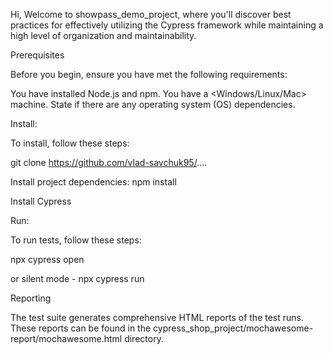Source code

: Hi, Welcome to showpass_demo_project, where you'll discover best practices for effectively utilizing the Cypress framework while maintaining a high level of organization and maintainability.

Prerequisites

Before you begin, ensure you have met the following requirements:

You have installed Node.js and npm. You have a <Windows/Linux/Mac> machine. State if there are any operating system (OS) dependencies.

Install:

To install, follow these steps:

git clone https://github.com/vlad-savchuk95/....

Install project dependencies: npm install

Install Cypress

Run:

To run tests, follow these steps:

npx cypress open

or silent mode - npx cypress run

Reporting

The test suite generates comprehensive HTML reports of the test runs. These reports can be found in the cypress_shop_project/mochawesome-report/mochawesome.html directory.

....

▶ _Work request_
Omitting the images, output each record precisely as written.

▶ _Response area_
Source code

: Hi, Welcome to showpass_demo_project, where you'll discover best practices for effectively utilizing the Cypress framework while maintaining a high level of organization and maintainability.

Prerequisites

Before you begin, ensure you have met the following requirements:

You have installed Node.js and npm. You have a <Windows/Linux/Mac> machine. State if there are any operating system (OS) dependencies.

Install:

To install, follow these steps:

git clone https://github.com/vlad-savchuk95/....

Install project dependencies: npm install

Install Cypress

Run:

To run tests, follow these steps:

npx cypress open

or silent mode - npx cypress run

Reporting

The test suite generates comprehensive HTML reports of the test runs. These reports can be found in the cypress_shop_project/mochawesome-report/mochawesome.html directory.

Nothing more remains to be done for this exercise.